▶ Work item: In the entries below, the word "Event" appears on some lines. Copy each of those lines.

▶ Dataset records:
☆ ☆ ☆ ☆ ☆

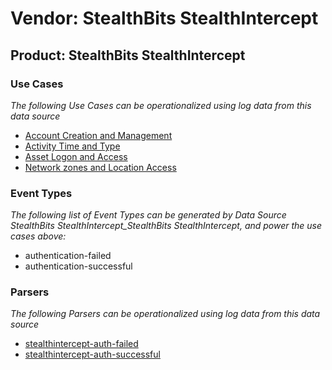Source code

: Vendor: StealthBits StealthIntercept
====================================
Product: StealthBits StealthIntercept
-------------------------------------

### Use Cases

_The following Use Cases can be operationalized using log data from this data source_

* [Account Creation and Management](usecase_account_creation_and_management.md)
* [Activity Time  and Type](usecase_activity_time__and_type.md)
* [Asset Logon and Access](usecase_asset_logon_and_access.md)
* [Network zones and Location Access](usecase_network_zones_and_location_access.md)


### Event Types

_The following list of Event Types can be generated by Data Source StealthBits StealthIntercept_StealthBits StealthIntercept, and power the use cases above:_

- authentication-failed
- authentication-successful


### Parsers

_The following Parsers can be operationalized using log data from this data source_

* [stealthintercept-auth-failed](parserContent_stealthintercept-auth-failed.md)
* [stealthintercept-auth-successful](parserContent_stealthintercept-auth-successful.md)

☆ ☆ ☆ ☆ ☆

▶ Answer box:
### Event Types
_The following list of Event Types can be generated by Data Source StealthBits StealthIntercept_StealthBits StealthIntercept, and power the use cases above:_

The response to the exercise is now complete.